Rabbia Furiosa - Er Canaro: La rabbia dei mansueti
È davvero curioso che a distanza di trent’anni da un caso di cronaca nera particolarmente efferato, due registi molto diversi traggano spunto da quel contesto sociale e da quello specifico episodio per realizzare due film molto diversi. Mentre nella pellicola di Garrone si può parlare effettivamente di uno spunto iniziale, perché la trama prende una direzione completamente diversa, nel lavoro di Stivaletti invece si può rilevare una sostanziale fedeltà ai fatti del 1988.
Viene da chiedersi quale sia la molla alla base di questa curiosità narrativa, e nel caso di Stivaletti sembra la necessità di studiare la rabbia dei mansueti, lo scoppio di chi per indole è portato a sopportare fino al limite estremo, quello oltre il quale cadono tutte le regole.
Quello che colpisce di questo thriller noir di Stivaletti è la grande cura a livello tecnico, l’attenzione nello studio dell’inquadratura, nella gestione delle luci e nel ritmo del montaggio. Stivaletti riempie con questa sua opera un vuoto, che è quello del film di genere italiano.

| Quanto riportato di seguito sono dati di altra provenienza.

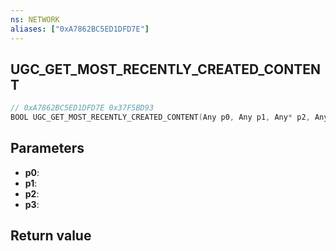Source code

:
 ```yaml
---
ns: NETWORK
aliases: ["0xA7862BC5ED1DFD7E"]
---
```

## UGC_GET_MOST_RECENTLY_CREATED_CONTENT

```c
// 0xA7862BC5ED1DFD7E 0x37F5BD93
BOOL UGC_GET_MOST_RECENTLY_CREATED_CONTENT(Any p0, Any p1, Any* p2, Any* p3);
```


## Parameters
* **p0**: 
* **p1**: 
* **p2**: 
* **p3**: 

## Return value
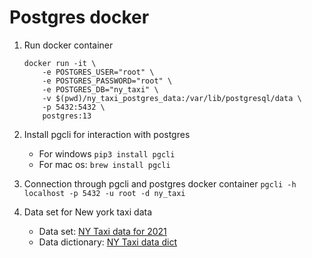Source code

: # Postgres docker

1. Run docker container
    ```
    docker run -it \
        -e POSTGRES_USER="root" \
        -e POSTGRES_PASSWORD="root" \
        -e POSTGRES_DB="ny_taxi" \
        -v $(pwd)/ny_taxi_postgres_data:/var/lib/postgresql/data \
        -p 5432:5432 \
        postgres:13
    ```

2. Install pgcli for interaction with postgres 
    - For windows `pip3 install pgcli`
    - For mac os: `brew install pgcli`

3. Connection through pgcli and postgres docker container `pgcli -h localhost -p 5432 -u root -d ny_taxi`

4. Data set for New york taxi data
    - Data set: [NY Taxi data for 2021](https://d37ci6vzurychx.cloudfront.net/trip-data/yellow_tripdata_2021-01.parquet)
    - Data dictionary: [NY Taxi data dict](https://www.nyc.gov/assets/tlc/downloads/pdf/data_dictionary_trip_records_yellow.pdf)
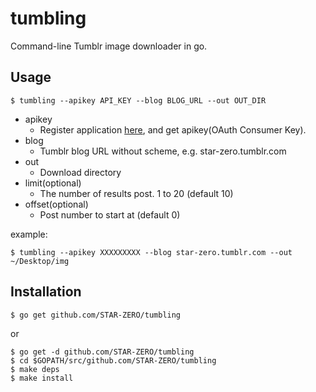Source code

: # tumbling

Command-line Tumblr image downloader in go.

## Usage

```
$ tumbling --apikey API_KEY --blog BLOG_URL --out OUT_DIR
```

* apikey
	* Register application [here](https://www.tumblr.com/oauth/apps), and get apikey(OAuth Consumer Key).
* blog
	* Tumblr blog URL without scheme, e.g. star-zero.tumblr.com
* out
	* Download directory
* limit(optional)
	* The number of results post. 1 to 20 (default 10)
* offset(optional)
	* Post number to start at (default 0)

example:

```
$ tumbling --apikey XXXXXXXXX --blog star-zero.tumblr.com --out ~/Desktop/img
```

## Installation

```
$ go get github.com/STAR-ZERO/tumbling
```

or

```
$ go get -d github.com/STAR-ZERO/tumbling
$ cd $GOPATH/src/github.com/STAR-ZERO/tumbling
$ make deps
$ make install
```

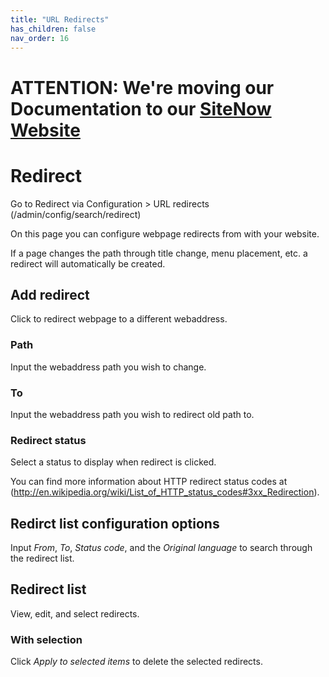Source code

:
 ```yaml
---
title: "URL Redirects"
has_children: false
nav_order: 16
---
```

# ATTENTION: We're moving our Documentation to our [SiteNow Website](https://sitenow.uiowa.edu/documentation/site-management-documentation/url-redirects)

# Redirect

Go to Redirect via Configuration > URL redirects (/admin/config/search/redirect)

On this page you can configure webpage redirects from with your website.

If a page changes the path through title change, menu placement, etc. a redirect will automatically be created.

## Add redirect

Click to redirect webpage to a different webaddress.

### Path

Input the webaddress path you wish to change.

### To

Input the webaddress path you wish to redirect old path to.

### Redirect status

Select a status to display when redirect is clicked.

You can find more information about HTTP redirect status codes at (http://en.wikipedia.org/wiki/List_of_HTTP_status_codes#3xx_Redirection).

## Redirct list configuration options

Input *From*, *To*, *Status code*, and the *Original language* to search through the redirect list.

## Redirect list

View, edit, and select redirects.

### With selection

Click *Apply to selected items* to delete the selected redirects.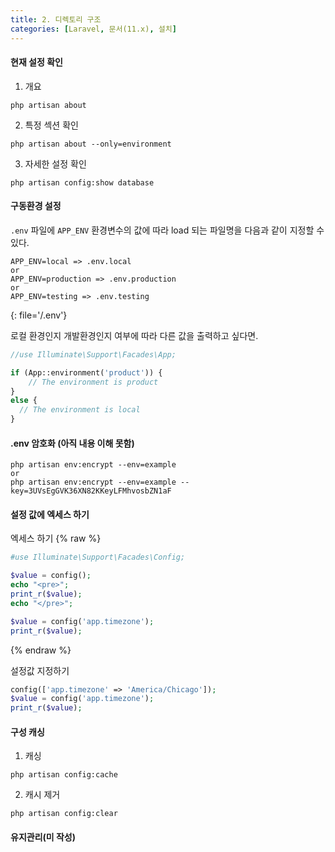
 ```yaml
---
title: 2. 디렉토리 구조
categories: [Laravel, 문서(11.x), 설치]
---
```



#### 현재 설정 확인

1. 개요
```shell
php artisan about
```

2. 특정 섹션 확인
```shell
php artisan about --only=environment
```

3. 자세한 설정 확인
```shell
php artisan config:show database
```

#### 구동환경 설정
`.env` 파일에 `APP_ENV` 환경변수의 값에 따라 load 되는 파일명을 다음과 같이 지정할 수 있다.
```
APP_ENV=local => .env.local
or
APP_ENV=production => .env.production
or
APP_ENV=testing => .env.testing
```
{: file='/.env'}


로컬 환경인지 개발환경인지 여부에 따라 다른 값을 출력하고 싶다면.
```php
//use Illuminate\Support\Facades\App;

if (App::environment('product')) {
    // The environment is product
}
else {
  // The environment is local
}
```

#### .env 암호화 (아직 내용 이해 못함)
```shell
php artisan env:encrypt --env=example
or
php artisan env:encrypt --env=example --key=3UVsEgGVK36XN82KKeyLFMhvosbZN1aF
```


#### 설정 값에 엑세스 하기
엑세스 하기
{% raw %}
```php
#use Illuminate\Support\Facades\Config;

$value = config();
echo "<pre>";
print_r($value);
echo "</pre>";

$value = config('app.timezone');
print_r($value);

```
{% endraw %}


설정값 지정하기
```php
config(['app.timezone' => 'America/Chicago']);
$value = config('app.timezone');
print_r($value);
```


#### 구성 캐싱
1. 캐싱
```shell
php artisan config:cache
```

2. 캐시 제거
```shell
php artisan config:clear
```


#### 유지관리(미 작성)
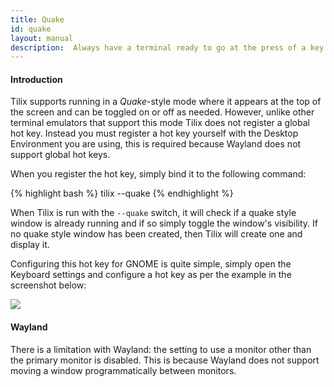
 ```yaml
---
title: Quake
id: quake
layout: manual
description:  Always have a terminal ready to go at the press of a key. Like the eponymous console in the 3D game Quake, this feature enables a terminal to appear at the top of the screen at a touch of key.
---
```

#### Introduction

Tilix supports running in a _Quake_-style mode where it appears at the top of the screen and can be toggled on or off as needed. However, unlike other terminal emulators that support this mode Tilix does not register a global hot key. Instead you must register a hot key yourself with the Desktop Environment you are using, this is required because Wayland does not support global hot keys.

When you register the hot key, simply bind it to the following command:

{% highlight bash %}
tilix --quake
{% endhighlight %}

When Tilix is run with the `--quake` switch, it will check if a quake style window is already running and if so simply toggle the window's visibility. If no quake style window has been created, then Tilix will create one and display it.

Configuring this hot key for GNOME is quite simple, simply open the Keyboard settings and configure a hot key as per the example in the screenshot below:

![]({{site.baseurl}}/assets/images/manual/hotkey.png)

#### Wayland

There is a limitation with Wayland: the setting to use a monitor other than the primary monitor is disabled. This is because Wayland does not support moving a window programmatically between monitors.
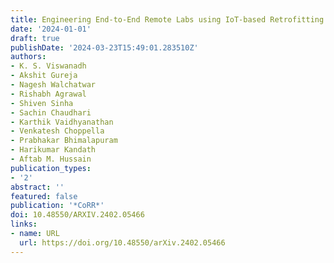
 ```yaml
---
title: Engineering End-to-End Remote Labs using IoT-based Retrofitting
date: '2024-01-01'
draft: true
publishDate: '2024-03-23T15:49:01.283510Z'
authors:
- K. S. Viswanadh
- Akshit Gureja
- Nagesh Walchatwar
- Rishabh Agrawal
- Shiven Sinha
- Sachin Chaudhari
- Karthik Vaidhyanathan
- Venkatesh Choppella
- Prabhakar Bhimalapuram
- Harikumar Kandath
- Aftab M. Hussain
publication_types:
- '2'
abstract: ''
featured: false
publication: '*CoRR*'
doi: 10.48550/ARXIV.2402.05466
links:
- name: URL
  url: https://doi.org/10.48550/arXiv.2402.05466
---
```


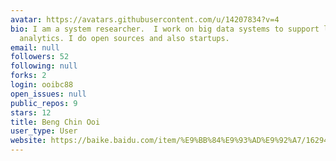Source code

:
 ```yaml
---
avatar: https://avatars.githubusercontent.com/u/14207834?v=4
bio: I am a system researcher.  I work on big data systems to support large scale
  analytics. I do open sources and also startups.
email: null
followers: 52
following: null
forks: 2
login: ooibc88
open_issues: null
public_repos: 9
stars: 12
title: Beng Chin Ooi
user_type: User
website: https://baike.baidu.com/item/%E9%BB%84%E9%93%AD%E9%92%A7/1629489?fr=aladdin
---
```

Il quartiere romano del Mandrione, già soggetto di Pasolini nel suo degrado meraviglioso e ribelle, qui diventa lo sfondo scenico di un western moderno e disperato, in cui non ci sono innocenti, ma solo pescecani affamati. Tutta la messa in scena converge in questa direzione, dalla direzione degli attori, improntata a un realismo senza eccessi, a uno studio dell’immagine che vuole riprodurre il senso di soffocamento tipico delle lente estati romane. Ancora più prepotente è lo sfondo sociale dei personaggi, minuti antieroi che mirano a governare un quartiere, più che per denaro, per diventare i sovrani di una piccola baraccopoli popolare. Più dei soldi, valgono il rispetto, e quella forma primordiale di onore che è data solo dalla paura.
E poiché non c’è paura senza efferatezza, prima o poi entra in gioco la maestria primaria di Stivaletti, indiscusso specialista degli effetti visivi. Le torture del cosiddetto “canaro” sono messe in scena in maniera implacabile, sconvolgente, in un modo che non concede sconti allo spettatore, fino rendere la visione spesso intollerabile. Resta alla sensibilità individuale decidere se questo sia apprezzabile o no, ma dal punto di vista tecnico la messa in scena è impeccabile, se si pensa a una vittoria netta dell’artigianato sulla dittatura del digitale.
Non resta che augurarsi che queste capacità tecniche e artistiche siano messe in campo, in futuro, per raccontare altre storie, non meno realistiche, ma forse meno legate a casi di cronaca, per sua natura sempre a rischio di risvegliare antiche ferite mai del tutto rimarginate.